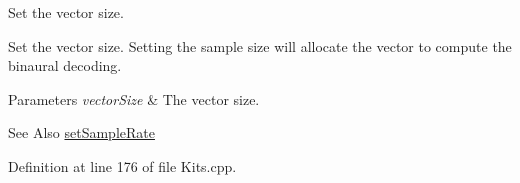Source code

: Set the vector size. 

Set the vector size. Setting the sample size will allocate the vector to compute the binaural decoding.


\begin{DoxyParams}{Parameters}
{\em vector\-Size} & The vector size.\\
\hline
\end{DoxyParams}
\begin{DoxySeeAlso}{See Also}
\hyperlink{class_hoa2_d_1_1_kit_sources_a8ae713ecbf98a183b49f0e796622d7a7}{set\-Sample\-Rate} 
\end{DoxySeeAlso}


Definition at line 176 of file Kits.\-cpp.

Prompt: Go through the lines above and count those that include "size"; give the total and nothing more.

The answer: 3